We have a C2C website and we discourage selling branded products on our website. We have built a database of brand words such as Nike and D&G and made an algorithm that filters product information for these words and disables products if it contains these words.
Our current algorithm removes all white space and special characters from provided text and matches text with word from database.
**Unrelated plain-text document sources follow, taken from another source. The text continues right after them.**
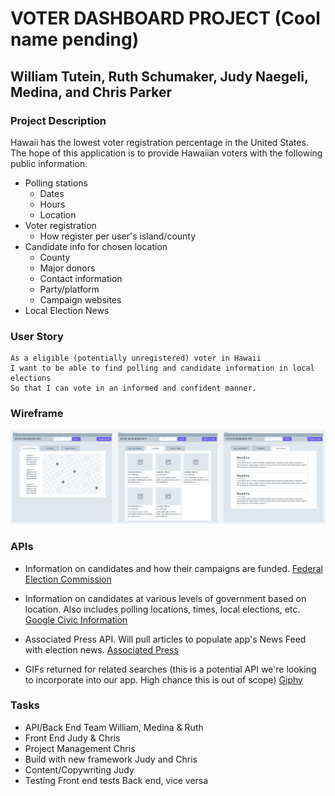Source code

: # VOTER DASHBOARD PROJECT (Cool name pending)
## William Tutein, Ruth Schumaker, Judy Naegeli, Medina, and Chris Parker

### Project Description
Hawaii has the lowest voter registration percentage in the United States. The hope of this application is to provide Hawaiian voters with the following public information.
- Polling stations
    - Dates
    - Hours
    - Location
- Voter registration
    - How register per user's island/county
- Candidate info for chosen location
    - County
    - Major donors
    - Contact information
    - Party/platform
    - Campaign websites
- Local Election News


### User Story
```
As a eligible (potentially unregistered) voter in Hawaii
I want to be able to find polling and candidate information in local elections
So that I can vote in an informed and confident manner.
```

### Wireframe
![Application Wireframe](voter-dashboard-wireframe.png)


### APIs

- Information on candidates and how their campaigns are funded.
    [Federal Election Commission](https://api.data.gov/docs/fec/)

- Information on candidates at various levels of government based on location. Also includes polling locations, times, local elections, etc.
    [Google Civic Information](https://developers.google.com/civic-information)

- Associated Press API. Will pull articles to populate app's News Feed with election news.
    [Associated Press](https://developer.ap.org/)

- GIFs returned for related searches (this is a potential API we're looking to incorporate into our app. High chance this is out of scope)
    [Giphy](https://developers.giphy.com/docs/api)


### Tasks
- API/Back End Team
    William, Medina & Ruth
- Front End
    Judy & Chris
- Project Management
    Chris
- Build with new framework
    Judy and Chris
- Content/Copywriting
    Judy
- Testing
    Front end tests Back end, vice versa


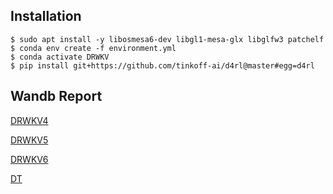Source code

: ## Installation

```console
$ sudo apt install -y libosmesa6-dev libgl1-mesa-glx libglfw3 patchelf
$ conda env create -f environment.yml
$ conda activate DRWKV
$ pip install git+https://github.com/tinkoff-ai/d4rl@master#egg=d4rl
```

## Wandb Report

[DRWKV4](https://wandb.ai/843700172/D-RWKV/runs/ab61260b-61c4-46ab-9ab1-376e8ad6a7a5)

[DRWKV5](https://wandb.ai/843700172/D-RWKV/runs/2570b430-f473-4d61-86d4-c6f5a4f571f6)

[DRWKV6](https://wandb.ai/843700172/D-RWKV/runs/746ceda4-3ecf-4651-aa74-44d161e9411c)

[DT](https://wandb.ai/843700172/CORL/runs/a7d105b6-a234-4199-b9e8-a0171cb4034a)

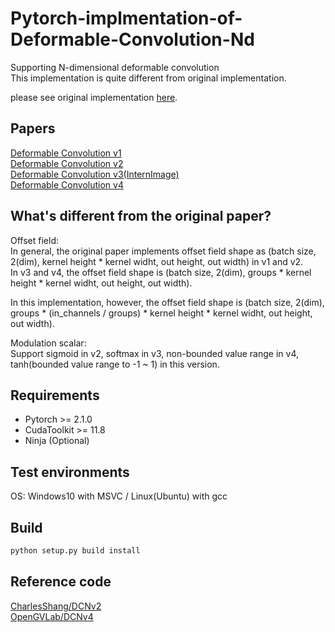 # Pytorch-implmentation-of-Deformable-Convolution-Nd   
Supporting N-dimensional deformable convolution    
This implementation is quite different from original implementation.   
   
please see original implementation [here](https://github.com/msracver/Deformable-ConvNets).   

## Papers   
[Deformable Convolution v1](https://arxiv.org/abs/1703.06211)   
[Deformable Convolution v2](https://arxiv.org/abs/1811.11168)   
[Deformable Convolution v3(InternImage)](https://arxiv.org/abs/2211.05778)   
[Deformable Convolution v4](https://arxiv.org/abs/2401.06197)   
   
## What's different from the original paper?   
Offset field:   
In general, the original paper implements offset field shape as (batch size, 2(dim), kernel height * kernel widht, out height, out width) in v1 and v2.  
In v3 and v4, the offset field shape is (batch size, 2(dim), groups * kernel height * kernel widht, out height, out width).   
   
In this implementation, however, the offset field shape is (batch size, 2(dim), groups * (in_channels / groups) * kernel height * kernel widht, out height, out width).  

Modulation scalar:   
Support sigmoid in v2, softmax in v3, non-bounded value range in v4, tanh(bounded value range to -1 ~ 1) in this version.  

## Requirements   
- Pytorch >= 2.1.0
- CudaToolkit >= 11.8
- Ninja (Optional)
   
## Test environments   
OS: Windows10 with MSVC / Linux(Ubuntu) with gcc   
  
## Build
```python
python setup.py build install
```
  
## Reference code   
[CharlesShang/DCNv2](https://github.com/CharlesShang/DCNv2)   
[OpenGVLab/DCNv4](https://github.com/OpenGVLab/DCNv4)   
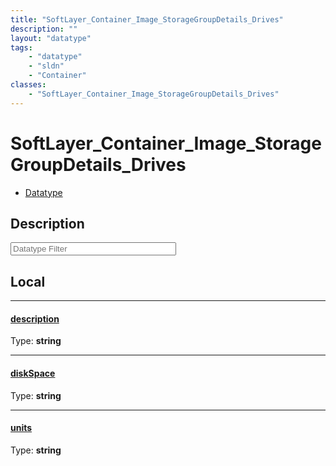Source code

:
 ```yaml
---
title: "SoftLayer_Container_Image_StorageGroupDetails_Drives"
description: ""
layout: "datatype"
tags:
    - "datatype"
    - "sldn"
    - "Container"
classes:
    - "SoftLayer_Container_Image_StorageGroupDetails_Drives"
---
```


# SoftLayer_Container_Image_StorageGroupDetails_Drives
<div id='service-datatype'>
    <ul id='sldn-reference-tabs'>
        <li id='datatype'> <a href='/reference/datatypes/SoftLayer_Container_Image_StorageGroupDetails_Drives' >Datatype</a></li>
    </ul>
</div>

## Description 








<!-- Filer BEGIN -->
<div class="view-filters">
        <div class="clearfix">
            <div class="search-input-box">
                <input placeholder="Datatype Filter" onkeyup="titleSearch(inputId='prop-input', divId='properties', elementClass='prop-row')" 
                    type="text" id="prop-input" value="" size="30" maxlength="128" class="form-text">
            </div>
        </div>
</div>
<!-- Filer END -->

<div id="properties" class="content">
<div id="localProperties" class="prop-content" >

## Local
<div class="prop-row">

-----
[description]: #description
#### [description]
  
<span class="type-label">Type: </span>**string**  



</div>
<div class="prop-row">

-----
[diskSpace]: #diskspace
#### [diskSpace]
  
<span class="type-label">Type: </span>**string**  



</div>
<div class="prop-row">

-----
[units]: #units
#### [units]
  
<span class="type-label">Type: </span>**string**  



</div>
</div>
<!-- LOCAL PROPERTY END -->

</div>



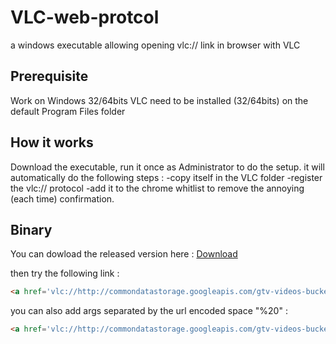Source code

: # VLC-web-protcol
a windows executable allowing opening vlc:// link in browser with VLC

## Prerequisite

Work on Windows 32/64bits
VLC need to be installed (32/64bits) on the default Program Files folder

## How it works

Download the executable, run it once as Administrator to do the setup. it will automatically do the following steps :
-copy itself in the VLC folder
-register the vlc:// protocol
-add it to the chrome whitlist to remove the annoying  (each time) confirmation.

## Binary

You can dowload the released version here :
[Download](https://github.com/milouz-corp/VLC-web-protcol/releases/download/1/VLC-web-protocol.exe)

then try the following link :

```html
<a href='vlc://http://commondatastorage.googleapis.com/gtv-videos-bucket/sample/BigBuckBunny.mp4'>Link</a>
```

you can also add args separated by the url encoded space "%20" :

```html
<a href='vlc://http://commondatastorage.googleapis.com/gtv-videos-bucket/sample/BigBuckBunny.mp4%20--start-time=83.4'>Link</a>
```
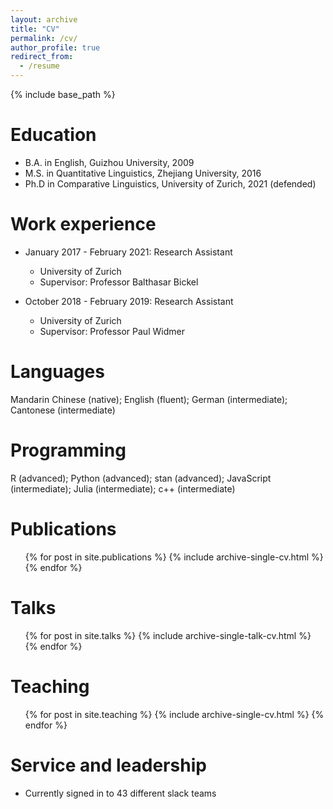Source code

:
 ```yaml
---
layout: archive
title: "CV"
permalink: /cv/
author_profile: true
redirect_from:
  - /resume
---
```


{% include base_path %}

Education
======
* B.A. in English, Guizhou University, 2009
* M.S. in Quantitative Linguistics, Zhejiang University, 2016
* Ph.D in Comparative Linguistics, University of Zurich, 2021 (defended)

Work experience
======
* January 2017 - February 2021: Research Assistant
  * University of Zurich
  * Supervisor: Professor Balthasar Bickel
  
* October 2018 - February 2019: Research Assistant
  * University of Zurich
  * Supervisor: Professor Paul Widmer
  
Languages
======
Mandarin Chinese (native); English (fluent); German (intermediate); Cantonese (intermediate)

Programming
======
 R (advanced); Python (advanced); stan (advanced); JavaScript (intermediate); Julia (intermediate); c++ (intermediate)

Publications
======
  <ul>{% for post in site.publications %}
    {% include archive-single-cv.html %}
  {% endfor %}</ul>

Talks
======
  <ul>{% for post in site.talks %}
    {% include archive-single-talk-cv.html %}
  {% endfor %}</ul>

Teaching
======
  <ul>{% for post in site.teaching %}
    {% include archive-single-cv.html %}
  {% endfor %}</ul>

Service and leadership
======
* Currently signed in to 43 different slack teams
These cases are required to be caught by algorithm and are caught efficiently:
- i am nike world
- i have n ikee shoes
- i have nikeeshoes
- i sell i-phone casings
- i sell iphone-casings
- you can have iphone
Now the problem is that it also catches following:
- rapiD Garment factory (for D&G)
- rosNIK Electronics (for Nike)
What can be done to prevent such false matches while preserving efficiency with catching true cases?
EDIT
Here's the code for those of you who understand code better:
$orignal_txt = preg_replace('/&.{0,}?;/', '', (strip_tags($orignal_txt)));
$orignal_txt_nospace = preg_replace('/\W/', '', $orignal_txt);
{
$qry_kws = array("nike", "iphone", "d&g");
foreach($qry_kws as $rs_kw)
{
$no_space_db_kw = preg_replace('/\W/', '', $rs_kw);
if(stristr($orignal_txt_nospace, $rs_kw))
{
$ipr_banned_keywords[] = strtolower($rs_kw);
}
else if(stristr($orignal_txt_nospace, $no_space_db_kw))
{
$ipr_banned_keywords[] = strtolower($rs_kw);
}
}
}